:: PROBLEM DESCRIPTION ::
Nothing in the entries may change when you repeat them, and no images may appear.

:: THE DATA ::
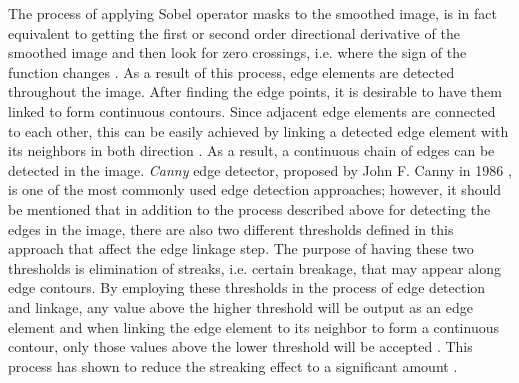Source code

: \documentclass[12pt]{report}
\begin{document}
The process of applying Sobel operator masks to the smoothed image, is in fact equivalent to getting the first or second order directional derivative of the smoothed image 
and then look for zero crossings, i.e. where the sign of
the function changes \cite{sze11}. As a result of this process, edge elements are detected throughout the image.
After finding the edge points, it is desirable to have them linked to form continuous contours. Since adjacent edge elements are connected to each other, this can be easily achieved by linking
a detected edge element with its neighbors in both direction \cite{sze11}. As a result, a continuous chain of edges can be detected in the image.
{\it Canny} edge detector, proposed by John F. Canny in 1986 \cite{canny86}, is one of the most commonly used edge detection approaches; however, it should be mentioned that in addition 
to the process described above for detecting the edges in the image, there are also two different thresholds defined 
in this approach that affect the edge linkage step. The purpose of having these two thresholds is elimination of streaks, i.e. certain breakage, that may appear along edge contours. 
By employing these thresholds in the process of edge detection and linkage, any value above the higher threshold will be output as an edge element and when linking the edge element 
to its neighbor to form a continuous contour, only those 
values above the lower threshold will be accepted \cite{canny86}. This process has shown to reduce the streaking effect to a significant amount \cite{canny86}. \newline
\end{document}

:: EXERCISE RESPONSE ::
Source code

: \documentclass[12pt]{report}
\begin{document}
The process of applying Sobel operator masks to the smoothed image, is in fact equivalent to getting the first or second order directional derivative of the smoothed image 
and then look for zero crossings, i.e. where the sign of
the function changes \cite{sze11}. As a result of this process, edge elements are detected throughout the image.
After finding the edge points, it is desirable to have them linked to form continuous contours. Since adjacent edge elements are connected to each other, this can be easily achieved by linking
a detected edge element with its neighbors in both direction \cite{sze11}. As a result, a continuous chain of edges can be detected in the image.
{\it Canny} edge detector, proposed by John F. Canny in 1986 \cite{canny86}, is one of the most commonly used edge detection approaches; however, it should be mentioned that in addition 
to the process described above for detecting the edges in the image, there are also two different thresholds defined 
in this approach that affect the edge linkage step. The purpose of having these two thresholds is elimination of streaks, i.e. certain breakage, that may appear along edge contours. 
By employing these thresholds in the process of edge detection and linkage, any value above the higher threshold will be output as an edge element and when linking the edge element 
to its neighbor to form a continuous contour, only those 
values above the lower threshold will be accepted \cite{canny86}. This process has shown to reduce the streaking effect to a significant amount \cite{canny86}. \newline
\end{document}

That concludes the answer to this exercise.